Grant's vocal performance was described as "impassioned," "hot," and "emotionally plaintive." The vocals were accompanied by "Italo bleeps and spare rhodes chords," driven by a digital Synclavier rhythm along with a pulsating bass guitar riff and an overlay of hard-hitting percussion that builds into a powerful crescendo. The mix on the A-side enhanced the dance club experience, featuring the sound of gallops that panned across the dance floor. The mix on the B-side was distinctly different; it omitted the gallops and was intensified on the high and low ends to make for more memorable radio play. To underscore the image, Grant dressed in black leather jeans, a cowboy hat, and gun holsters when she performed to promote the recording.

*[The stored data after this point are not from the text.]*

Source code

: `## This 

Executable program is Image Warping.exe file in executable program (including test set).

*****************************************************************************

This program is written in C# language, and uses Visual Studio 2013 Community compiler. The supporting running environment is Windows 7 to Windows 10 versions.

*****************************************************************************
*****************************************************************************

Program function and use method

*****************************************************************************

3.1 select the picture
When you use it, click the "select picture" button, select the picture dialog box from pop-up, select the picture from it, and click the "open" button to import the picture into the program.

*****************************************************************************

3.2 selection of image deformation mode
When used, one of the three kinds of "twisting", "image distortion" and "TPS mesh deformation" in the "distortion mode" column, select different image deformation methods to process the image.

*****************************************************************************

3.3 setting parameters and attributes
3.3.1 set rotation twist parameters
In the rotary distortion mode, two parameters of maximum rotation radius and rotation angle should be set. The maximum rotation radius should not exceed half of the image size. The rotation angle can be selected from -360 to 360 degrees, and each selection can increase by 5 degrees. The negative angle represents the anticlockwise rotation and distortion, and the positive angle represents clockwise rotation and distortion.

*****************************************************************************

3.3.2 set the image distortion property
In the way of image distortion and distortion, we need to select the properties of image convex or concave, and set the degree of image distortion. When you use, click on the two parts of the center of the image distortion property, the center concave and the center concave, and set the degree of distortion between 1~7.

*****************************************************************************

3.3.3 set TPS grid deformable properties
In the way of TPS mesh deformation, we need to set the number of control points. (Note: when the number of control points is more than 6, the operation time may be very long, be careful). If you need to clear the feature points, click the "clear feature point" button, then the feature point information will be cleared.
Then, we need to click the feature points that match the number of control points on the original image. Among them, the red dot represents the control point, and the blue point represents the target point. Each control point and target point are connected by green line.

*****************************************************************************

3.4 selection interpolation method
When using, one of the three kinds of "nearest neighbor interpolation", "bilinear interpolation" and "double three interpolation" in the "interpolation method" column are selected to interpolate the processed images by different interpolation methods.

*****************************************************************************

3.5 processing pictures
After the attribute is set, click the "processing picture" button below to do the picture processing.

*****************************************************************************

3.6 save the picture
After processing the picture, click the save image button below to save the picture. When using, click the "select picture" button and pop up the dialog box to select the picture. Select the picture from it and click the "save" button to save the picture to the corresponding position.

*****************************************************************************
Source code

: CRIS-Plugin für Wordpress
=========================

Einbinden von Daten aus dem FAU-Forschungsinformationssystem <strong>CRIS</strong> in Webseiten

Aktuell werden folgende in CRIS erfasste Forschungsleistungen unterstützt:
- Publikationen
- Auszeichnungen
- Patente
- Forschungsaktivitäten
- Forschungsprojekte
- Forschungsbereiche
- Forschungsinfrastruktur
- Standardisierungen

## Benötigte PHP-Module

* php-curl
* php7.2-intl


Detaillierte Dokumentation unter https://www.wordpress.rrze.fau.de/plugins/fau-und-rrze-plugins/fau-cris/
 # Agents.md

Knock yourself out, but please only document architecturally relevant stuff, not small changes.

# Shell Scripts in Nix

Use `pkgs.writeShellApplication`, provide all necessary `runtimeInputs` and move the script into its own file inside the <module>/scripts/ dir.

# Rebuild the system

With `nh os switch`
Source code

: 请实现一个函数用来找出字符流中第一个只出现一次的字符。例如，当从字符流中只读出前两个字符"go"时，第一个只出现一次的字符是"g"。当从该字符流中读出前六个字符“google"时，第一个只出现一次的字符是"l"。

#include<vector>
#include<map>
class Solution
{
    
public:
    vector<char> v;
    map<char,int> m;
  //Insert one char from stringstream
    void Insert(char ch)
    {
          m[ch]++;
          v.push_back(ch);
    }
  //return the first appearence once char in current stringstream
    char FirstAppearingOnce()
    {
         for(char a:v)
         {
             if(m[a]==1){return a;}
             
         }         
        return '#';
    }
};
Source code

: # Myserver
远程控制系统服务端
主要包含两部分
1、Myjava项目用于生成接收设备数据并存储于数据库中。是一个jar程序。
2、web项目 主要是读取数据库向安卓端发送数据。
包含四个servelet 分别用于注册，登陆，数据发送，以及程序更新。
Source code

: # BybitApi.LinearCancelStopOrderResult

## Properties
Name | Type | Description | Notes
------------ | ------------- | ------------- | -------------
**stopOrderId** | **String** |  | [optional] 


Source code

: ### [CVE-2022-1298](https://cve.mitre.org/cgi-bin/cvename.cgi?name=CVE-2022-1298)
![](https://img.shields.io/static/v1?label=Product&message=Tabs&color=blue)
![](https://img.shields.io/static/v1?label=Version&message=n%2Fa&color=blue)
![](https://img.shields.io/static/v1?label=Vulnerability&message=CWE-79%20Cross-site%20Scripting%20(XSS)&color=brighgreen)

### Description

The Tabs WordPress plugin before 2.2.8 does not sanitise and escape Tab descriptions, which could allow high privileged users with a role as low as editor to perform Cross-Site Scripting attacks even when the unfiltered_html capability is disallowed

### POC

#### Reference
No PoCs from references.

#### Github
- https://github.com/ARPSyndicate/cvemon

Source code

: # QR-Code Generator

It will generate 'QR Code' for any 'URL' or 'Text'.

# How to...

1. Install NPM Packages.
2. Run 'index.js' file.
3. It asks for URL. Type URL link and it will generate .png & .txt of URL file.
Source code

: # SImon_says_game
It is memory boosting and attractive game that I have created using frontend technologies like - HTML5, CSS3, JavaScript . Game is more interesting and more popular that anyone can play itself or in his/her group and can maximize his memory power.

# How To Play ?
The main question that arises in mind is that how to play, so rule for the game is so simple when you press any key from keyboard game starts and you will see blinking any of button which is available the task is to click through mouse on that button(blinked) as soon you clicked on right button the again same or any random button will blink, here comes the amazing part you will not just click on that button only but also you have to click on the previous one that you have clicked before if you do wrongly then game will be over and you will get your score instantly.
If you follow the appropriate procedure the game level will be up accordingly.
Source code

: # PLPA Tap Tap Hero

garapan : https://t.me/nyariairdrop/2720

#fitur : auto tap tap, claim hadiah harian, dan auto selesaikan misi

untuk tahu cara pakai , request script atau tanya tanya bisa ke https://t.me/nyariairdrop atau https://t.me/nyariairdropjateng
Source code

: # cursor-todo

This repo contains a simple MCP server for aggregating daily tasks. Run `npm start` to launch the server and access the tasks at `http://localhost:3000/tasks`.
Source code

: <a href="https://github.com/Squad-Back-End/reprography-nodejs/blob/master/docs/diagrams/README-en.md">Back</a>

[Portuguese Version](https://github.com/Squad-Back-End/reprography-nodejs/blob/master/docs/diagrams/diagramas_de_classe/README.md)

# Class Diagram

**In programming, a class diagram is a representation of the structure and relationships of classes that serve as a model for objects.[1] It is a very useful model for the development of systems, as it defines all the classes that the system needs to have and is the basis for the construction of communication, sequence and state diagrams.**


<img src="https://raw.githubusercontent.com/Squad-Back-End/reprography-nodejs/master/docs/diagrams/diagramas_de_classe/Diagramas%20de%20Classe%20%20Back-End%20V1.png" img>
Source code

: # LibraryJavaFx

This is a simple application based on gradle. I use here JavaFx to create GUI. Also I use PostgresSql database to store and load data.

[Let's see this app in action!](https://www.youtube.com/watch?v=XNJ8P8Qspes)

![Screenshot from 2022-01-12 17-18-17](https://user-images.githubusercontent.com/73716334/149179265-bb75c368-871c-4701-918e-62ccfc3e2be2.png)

The recording was played in heavy rotation on the radio and in diverse dance clubs throughout the United States; John "Jellybean" Benitez, disc jockey at Xenon and other New York City clubs (and remixer of artists like Madonna), was an early supporter. The record debuted at number 70 on Billboards Top 100 Disco chart, placing higher than "On the Radio" by Donna Summer and "Rock with You / Don't Stop Til You Get Enough" by Michael Jackson. The record remained on the chart for fifteen weeks. Major labels Quality Records and WEA International capitalized on the recording's domestic success by picking up the recording for distribution in the Canadian and European markets, respectively. In 2010, the recording was released on the second album of Horse Meat Disco, a London collective of four disc jockeys who curate disco compilations to continue to bring the genre to public attention. The recording is a collector's item.

After the success of her recording, Grant gained access to elite Italian social circles, aided by Tancredi's social connections; she was photographed by Vogue photographer Marco Glaviano. Grant also modeled for photographer Michael Keller and modeled in rock videos such as Rick Derringer's Shake Me, which was produced by Jake Hooker (who was married to Lorna Luft at the time).

Grant remained a fixture in the dance club scene. Grant and Tancredi's Northcott company ran a handful of dance labels, managing its own publishing, production, manufacturing, and distribution. Club disc jockey Tommy Musto joined as head of production and A&R–"Artists and Repertoire," responsible for talent scouting and artist development–and ushered the company into becoming an essential outlet for New York City garage house dance music.

After her time with Tancredi, Grant continued working in the music business. She sang with the Long Island-based rock band Loose Endz, which also featured a female bass player and a female drummer; the group performed at such venues as The Limelight in New York City. In 1990, Grant was signed by Warren Schatz, former senior executive with RCA and BMG's Ariola America. While signed with Schatz's Perfect Sound Studios, Inc., Grant wrote I Know (What You Need).

As tastes in New York City's music scene drifted towards the rap and hip-hop genres, Grant shifted her focus. She earned a scholarship from the Goethe Institute in New York to study German in Germany in exchange for developing a promotional song for the institute. Grant later recorded the classic Ich bin von Kopf bis fuss and wrote and recorded an original German pop song, "Lass mich oder lieb mich baby". Later, she followed through on early training in dance and became a professional dancer.

==Personal life==
Grant is a member of the Guild of One-Name Studies, a registered charity in the United Kingdom. Grant researches and disseminates information about her family's surname Philippides' ancestral connections to the ancient statesman Philippides of Paiania. She is also an academic historical writer whose articles have been published.

On June 4, 2022 Grant, a devout Catholic, was appointed as a Dame of the Order of the Holy Sepulchre by Archbishop Gregory Michael Aymond at the Immaculate Conception Church in New Orleans.